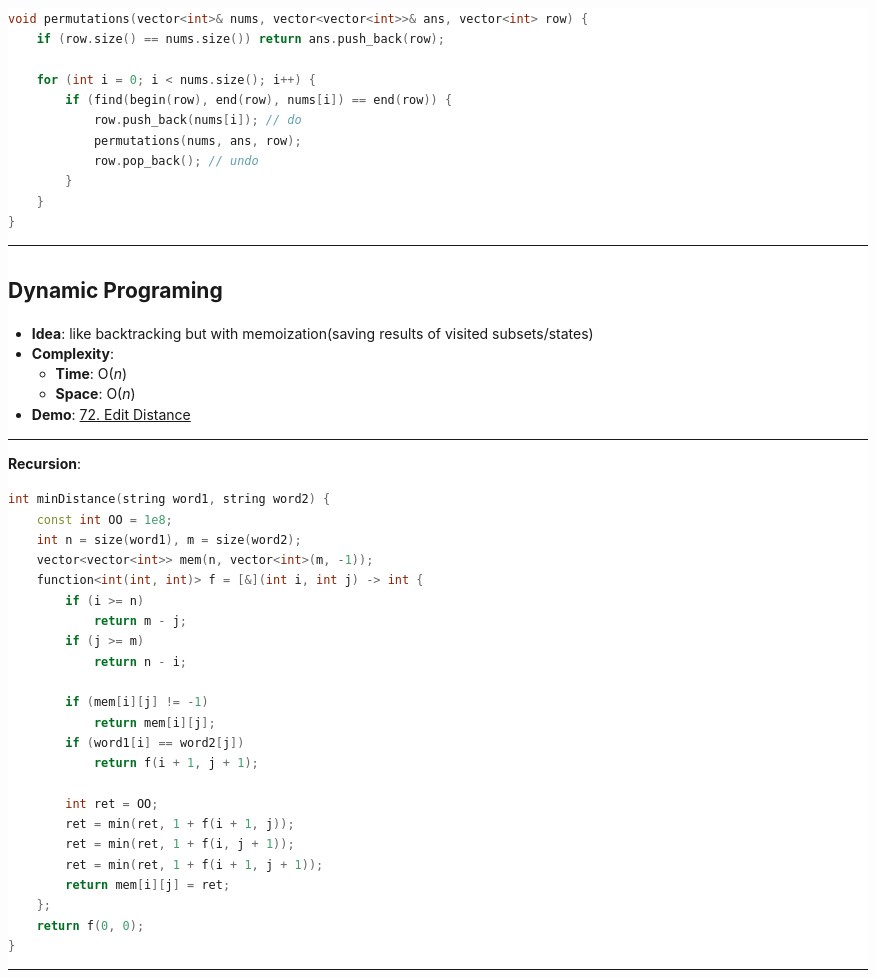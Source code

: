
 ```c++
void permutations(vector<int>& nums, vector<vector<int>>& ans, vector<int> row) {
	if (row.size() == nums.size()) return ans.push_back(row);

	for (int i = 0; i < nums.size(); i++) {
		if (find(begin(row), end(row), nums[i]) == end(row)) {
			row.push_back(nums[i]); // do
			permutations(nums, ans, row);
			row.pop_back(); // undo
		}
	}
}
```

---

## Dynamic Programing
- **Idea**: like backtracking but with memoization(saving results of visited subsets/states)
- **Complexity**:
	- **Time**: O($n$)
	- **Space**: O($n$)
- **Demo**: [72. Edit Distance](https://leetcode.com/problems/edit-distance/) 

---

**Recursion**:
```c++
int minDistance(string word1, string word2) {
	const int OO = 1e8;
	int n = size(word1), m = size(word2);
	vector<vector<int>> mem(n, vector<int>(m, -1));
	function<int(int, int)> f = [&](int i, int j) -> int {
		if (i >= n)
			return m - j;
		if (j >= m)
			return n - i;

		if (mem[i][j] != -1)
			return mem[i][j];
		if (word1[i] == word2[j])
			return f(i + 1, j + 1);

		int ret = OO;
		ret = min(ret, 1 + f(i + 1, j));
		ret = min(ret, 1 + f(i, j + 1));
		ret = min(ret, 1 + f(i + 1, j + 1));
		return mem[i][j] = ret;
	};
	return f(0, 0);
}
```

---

# HOW TO COMPLETE THIS TASK
Set down every record exactly as written, but drop the pictures.

# SOLUTION FOR THIS EXERCISE
Source code

:
 ```c++
void permutations(vector<int>& nums, vector<vector<int>>& ans, vector<int> row) {
	if (row.size() == nums.size()) return ans.push_back(row);

	for (int i = 0; i < nums.size(); i++) {
		if (find(begin(row), end(row), nums[i]) == end(row)) {
			row.push_back(nums[i]); // do
			permutations(nums, ans, row);
			row.pop_back(); // undo
		}
	}
}
```

---

## Dynamic Programing
- **Idea**: like backtracking but with memoization(saving results of visited subsets/states)
- **Complexity**:
	- **Time**: O($n$)
	- **Space**: O($n$)
- **Demo**: [72. Edit Distance](https://leetcode.com/problems/edit-distance/) 

---

**Recursion**:
```c++
int minDistance(string word1, string word2) {
	const int OO = 1e8;
	int n = size(word1), m = size(word2);
	vector<vector<int>> mem(n, vector<int>(m, -1));
	function<int(int, int)> f = [&](int i, int j) -> int {
		if (i >= n)
			return m - j;
		if (j >= m)
			return n - i;

		if (mem[i][j] != -1)
			return mem[i][j];
		if (word1[i] == word2[j])
			return f(i + 1, j + 1);

		int ret = OO;
		ret = min(ret, 1 + f(i + 1, j));
		ret = min(ret, 1 + f(i, j + 1));
		ret = min(ret, 1 + f(i + 1, j + 1));
		return mem[i][j] = ret;
	};
	return f(0, 0);
}
```

---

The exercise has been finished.